Computer memory is **not** measured in bits but instead *bytes* that are groups of eight bits each. One cannot, in general, reserve a single bit of memory; one or more bytes is the usual way to proceed.

The **shortest** way to make text into bits is therefore assigning *one byte per letter*. Let's look at the bits themselves.


In [33]:
letter = 'x' # pick a letter
number = ord(letter) # get its number in the default encoding
bits = bin(number) # get the bits (binary number)
print(bits) # see the bits

0b1111000


That's only *seven* bits instead of the **eight** we expected. It is because *leading zeroes* are not shown, unless we request that specifically by **formatting** the printout to match a specified pattern.

In [None]:
character = '2'
byte = ord(character)
bits = bin(byte)
print(bits) # no leading zeroes but with that 0b prefix in place
print("{0:08b}".format(byte)) # leading zeroes to a whole byte but no prefix

0b110010
00110010


Using one byte per character gives us eight options of yes/no, which means that we have a total of $2^8$ possible but sequences that fit into one byte each, allowing us to represent a total of 256 different characters.
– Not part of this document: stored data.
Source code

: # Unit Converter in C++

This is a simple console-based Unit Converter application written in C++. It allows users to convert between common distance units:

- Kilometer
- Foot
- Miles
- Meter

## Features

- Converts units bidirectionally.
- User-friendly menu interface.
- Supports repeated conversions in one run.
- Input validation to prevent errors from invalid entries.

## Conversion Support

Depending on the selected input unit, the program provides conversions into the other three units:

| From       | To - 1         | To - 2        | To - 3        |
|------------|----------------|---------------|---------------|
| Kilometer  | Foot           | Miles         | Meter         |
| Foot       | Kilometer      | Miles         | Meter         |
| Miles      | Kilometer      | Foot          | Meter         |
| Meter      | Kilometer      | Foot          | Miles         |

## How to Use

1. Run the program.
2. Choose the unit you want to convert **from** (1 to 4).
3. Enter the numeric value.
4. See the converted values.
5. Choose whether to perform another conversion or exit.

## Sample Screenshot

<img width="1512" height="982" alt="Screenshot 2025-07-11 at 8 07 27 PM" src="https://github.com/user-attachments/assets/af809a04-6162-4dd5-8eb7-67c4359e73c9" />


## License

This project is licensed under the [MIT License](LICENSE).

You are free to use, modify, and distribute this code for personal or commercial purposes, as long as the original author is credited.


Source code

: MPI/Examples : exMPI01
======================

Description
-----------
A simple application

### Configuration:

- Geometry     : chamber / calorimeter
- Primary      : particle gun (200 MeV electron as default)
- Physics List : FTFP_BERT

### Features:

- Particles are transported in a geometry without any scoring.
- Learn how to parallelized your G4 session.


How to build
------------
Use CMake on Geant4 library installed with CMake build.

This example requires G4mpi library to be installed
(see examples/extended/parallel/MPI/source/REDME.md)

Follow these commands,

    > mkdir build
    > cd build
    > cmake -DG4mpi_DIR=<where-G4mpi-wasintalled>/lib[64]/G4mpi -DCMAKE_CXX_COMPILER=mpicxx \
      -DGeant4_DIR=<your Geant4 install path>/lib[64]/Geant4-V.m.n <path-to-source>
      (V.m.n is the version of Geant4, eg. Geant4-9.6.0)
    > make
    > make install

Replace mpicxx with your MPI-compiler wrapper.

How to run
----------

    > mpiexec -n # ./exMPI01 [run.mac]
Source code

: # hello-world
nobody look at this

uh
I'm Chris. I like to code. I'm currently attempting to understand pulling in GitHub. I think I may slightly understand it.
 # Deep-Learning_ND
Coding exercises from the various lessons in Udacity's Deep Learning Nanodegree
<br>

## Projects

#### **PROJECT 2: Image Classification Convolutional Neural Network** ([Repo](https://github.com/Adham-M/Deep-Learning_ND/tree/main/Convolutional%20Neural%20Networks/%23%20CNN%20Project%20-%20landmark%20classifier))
If we think in English only, this sounds like a lot.

In [None]:
import string # we use a library that contains useful information regarding strings

letters = string.ascii_letters # we will discuss what ASCII means in a bit
print(letters)

digits = string.digits
print(digits)

punctuation = string.punctuation
print(punctuation)

print(len(letters) + len(digits) + len(punctuation))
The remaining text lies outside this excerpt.